Task input -
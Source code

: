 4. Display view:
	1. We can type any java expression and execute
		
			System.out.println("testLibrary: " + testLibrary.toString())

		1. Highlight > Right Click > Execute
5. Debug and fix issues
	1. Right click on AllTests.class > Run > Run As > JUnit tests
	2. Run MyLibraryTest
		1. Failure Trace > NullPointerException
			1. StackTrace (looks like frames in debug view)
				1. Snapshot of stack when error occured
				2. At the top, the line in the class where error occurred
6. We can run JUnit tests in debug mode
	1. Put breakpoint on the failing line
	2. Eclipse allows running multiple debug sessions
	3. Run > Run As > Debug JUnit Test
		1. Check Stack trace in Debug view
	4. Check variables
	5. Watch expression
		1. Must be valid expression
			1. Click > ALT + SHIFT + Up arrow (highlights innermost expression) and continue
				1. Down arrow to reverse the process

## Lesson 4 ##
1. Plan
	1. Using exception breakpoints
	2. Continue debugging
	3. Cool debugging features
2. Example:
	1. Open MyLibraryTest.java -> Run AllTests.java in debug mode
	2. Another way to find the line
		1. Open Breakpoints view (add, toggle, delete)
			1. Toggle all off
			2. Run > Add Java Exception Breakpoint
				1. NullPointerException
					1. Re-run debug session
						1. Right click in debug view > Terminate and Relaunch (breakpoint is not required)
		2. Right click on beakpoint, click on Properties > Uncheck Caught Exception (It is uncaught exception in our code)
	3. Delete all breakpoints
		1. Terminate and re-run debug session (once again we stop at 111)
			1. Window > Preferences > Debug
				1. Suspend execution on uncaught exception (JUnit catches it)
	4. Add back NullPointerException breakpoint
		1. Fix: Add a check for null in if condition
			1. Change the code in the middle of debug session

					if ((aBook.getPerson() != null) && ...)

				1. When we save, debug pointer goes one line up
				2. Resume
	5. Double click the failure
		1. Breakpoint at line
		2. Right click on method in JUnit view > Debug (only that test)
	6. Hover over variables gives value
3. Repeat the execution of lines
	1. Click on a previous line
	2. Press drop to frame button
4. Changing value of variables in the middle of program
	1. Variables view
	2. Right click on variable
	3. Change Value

Task details - Output the lines of the records above exactly as they appear, from the line containing "2. Run MyLibraryTest" through the line containing "2. At the top, the".

Your solution -
	2. Run MyLibraryTest
		1. Failure Trace > NullPointerException
			1. StackTrace (looks like frames in debug view)
				1. Snapshot of stack when error occured
				2. At the top, the line in the class where error occurred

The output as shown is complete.